Epson Stylus Photo R340 review
Front-panel controls are also stepped up: direction arrows make it easy to navigate through menus. Menus are more comprehensive too, allowing you not only to print borderless photos from a memory card, but also to check ink levels and perform maintenance tasks. It’s a shame there’s no job progress shown, but that’s only really noticeable when printing long documents.
More options include fine-tuning the print alignment when using the photo sticker sheet or CD/DVD function. The latter lets you print directly onto compatible discs instead of printing a sticky label. You slide discs in from the front (using the included tray) after pulling down the guide tray on the printer itself.
The memory card readers are hidden behind a door on the right-hand side and include support for all the popular formats. Below them is the almost obligatory PictBridge port.
Another significant difference between the R240 and R340 is the addition of two extra ink tanks to the latter: light cyan and light magenta. As each tank costs just under £10 rather than the R240’s £5.50 tanks, it costs a lot more to replace the set, although you can buy all six together in a value pack for £36.27, saving you £21.68 and making the running costs much more reasonable.
While the Pixma iP5200R and Photosmart 8250 offer CD/DVD printing and a TFT/memory card combination respectively, only the R340 has both. However, the Epson loses ground when it comes to print speed.
Our ten-page text test took four minutes, 40 seconds to print – the Canon was over twice as fast, and the HP faster still. In draft mode, the R340 sped up from 2.1ppm to 9.5ppm, which is respectable but still behind its rivals. Printing a borderless 6 x 4in photo using the bundled PhotoQuicker software took one minute, 44 seconds, while the Canon produced similar quality in 36 seconds.
If you look at the R340’s prints alone, you’d find nothing significantly wrong with them. However, put the photomontage against HP’s and the Epson’s colours look a little muted. The 8250’s photos are also sharper than the R340’s, which have a soft quality to them. No grain or banding is visible from normal distances, though. Mono photos and mono images on coated paper had a slight green cast, which was consistent with the R240. If you plan to print lots of mono photos, the R340 isn’t the best choice.

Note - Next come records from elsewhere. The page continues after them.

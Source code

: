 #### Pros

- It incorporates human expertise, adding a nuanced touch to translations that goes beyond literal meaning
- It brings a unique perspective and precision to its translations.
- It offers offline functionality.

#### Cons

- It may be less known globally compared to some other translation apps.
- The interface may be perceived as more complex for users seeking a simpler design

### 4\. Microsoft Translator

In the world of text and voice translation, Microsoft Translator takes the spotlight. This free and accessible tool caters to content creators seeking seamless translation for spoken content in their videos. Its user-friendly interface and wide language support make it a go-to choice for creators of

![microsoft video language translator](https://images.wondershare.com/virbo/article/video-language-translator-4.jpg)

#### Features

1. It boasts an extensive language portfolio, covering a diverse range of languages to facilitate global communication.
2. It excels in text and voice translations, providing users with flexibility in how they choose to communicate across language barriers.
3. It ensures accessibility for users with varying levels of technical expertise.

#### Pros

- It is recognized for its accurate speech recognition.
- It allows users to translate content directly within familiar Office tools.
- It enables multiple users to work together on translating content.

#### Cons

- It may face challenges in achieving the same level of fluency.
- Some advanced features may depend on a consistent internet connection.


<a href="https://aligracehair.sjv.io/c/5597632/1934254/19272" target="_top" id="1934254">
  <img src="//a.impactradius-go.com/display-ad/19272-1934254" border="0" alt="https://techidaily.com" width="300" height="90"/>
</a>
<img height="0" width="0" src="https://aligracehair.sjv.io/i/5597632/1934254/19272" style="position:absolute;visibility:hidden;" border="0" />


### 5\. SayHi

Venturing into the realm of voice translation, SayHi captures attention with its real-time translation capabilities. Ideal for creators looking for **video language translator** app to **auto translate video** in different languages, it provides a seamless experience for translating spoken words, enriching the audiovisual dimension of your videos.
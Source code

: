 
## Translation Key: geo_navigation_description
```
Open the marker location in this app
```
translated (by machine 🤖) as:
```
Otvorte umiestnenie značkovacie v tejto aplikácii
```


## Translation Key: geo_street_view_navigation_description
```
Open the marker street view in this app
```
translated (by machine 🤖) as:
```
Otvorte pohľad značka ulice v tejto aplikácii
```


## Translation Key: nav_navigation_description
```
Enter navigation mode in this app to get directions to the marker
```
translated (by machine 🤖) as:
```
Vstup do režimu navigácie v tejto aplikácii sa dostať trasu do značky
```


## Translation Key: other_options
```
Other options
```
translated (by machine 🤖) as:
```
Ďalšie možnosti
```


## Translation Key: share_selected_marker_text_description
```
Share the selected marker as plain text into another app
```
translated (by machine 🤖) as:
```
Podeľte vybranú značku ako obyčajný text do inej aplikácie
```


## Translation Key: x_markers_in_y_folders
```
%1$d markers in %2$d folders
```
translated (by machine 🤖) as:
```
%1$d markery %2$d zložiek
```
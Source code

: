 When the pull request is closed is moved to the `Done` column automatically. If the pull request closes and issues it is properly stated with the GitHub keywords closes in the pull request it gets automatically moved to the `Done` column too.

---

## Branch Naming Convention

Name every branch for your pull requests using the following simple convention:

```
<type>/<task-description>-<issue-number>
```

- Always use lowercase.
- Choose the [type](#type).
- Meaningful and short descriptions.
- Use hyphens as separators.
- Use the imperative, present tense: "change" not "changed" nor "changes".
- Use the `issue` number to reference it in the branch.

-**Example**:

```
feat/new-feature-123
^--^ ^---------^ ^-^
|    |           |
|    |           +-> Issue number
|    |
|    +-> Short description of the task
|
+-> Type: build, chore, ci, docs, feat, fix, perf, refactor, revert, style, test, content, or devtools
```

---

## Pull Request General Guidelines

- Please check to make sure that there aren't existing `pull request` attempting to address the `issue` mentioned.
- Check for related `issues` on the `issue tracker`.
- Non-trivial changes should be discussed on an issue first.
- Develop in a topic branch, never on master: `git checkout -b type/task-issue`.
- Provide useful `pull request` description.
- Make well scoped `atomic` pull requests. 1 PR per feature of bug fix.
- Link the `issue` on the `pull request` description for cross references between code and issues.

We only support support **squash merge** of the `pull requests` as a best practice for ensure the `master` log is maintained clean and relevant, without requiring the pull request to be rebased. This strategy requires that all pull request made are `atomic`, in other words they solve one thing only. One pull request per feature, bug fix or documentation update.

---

Ultimately, the R240’s bigger brother isn’t a significantly better printer. It still suffers from a fade resistance of 23 years, slow speeds and doesn’t particularly excel where quality is concerned. The low running costs are a big attraction, although we’d still prefer to spend our money on the HP 8250. It can’t print onto CDs, but the superior quality and speed, plus the second paper tray make it the better printer overall.
All four Epson printers have permanent print heads, leading us to suspect that we were going see very low efficiency percentages and high costs per page. But while this is true of the R800 and R1800, the mid-range R340 still has a reasonable cost per 6 x 4in print of 40p.
The R340’s six ink tanks are reasonably pricey on their own at just under £10 each. But, as with the R240, the cost per page comes down radically when you consider Epson’s fantastic value pack. Value is the optimum word here – should you buy all of the ink cartridges individually, you’ll be looking at a total bill of £57.95. Buy the value pack and you’ll be saving nearly £22, as well as dramatically reducing costs per page. The pack doesn’t include any photo paper, but at just 10p per 6 x 4in sheet, it’s still a good deal compared to other manufacturers. Our only gripe is the cost of A4 paper, which, at almost 50p per sheet, puts the price of A4 prints above other printers.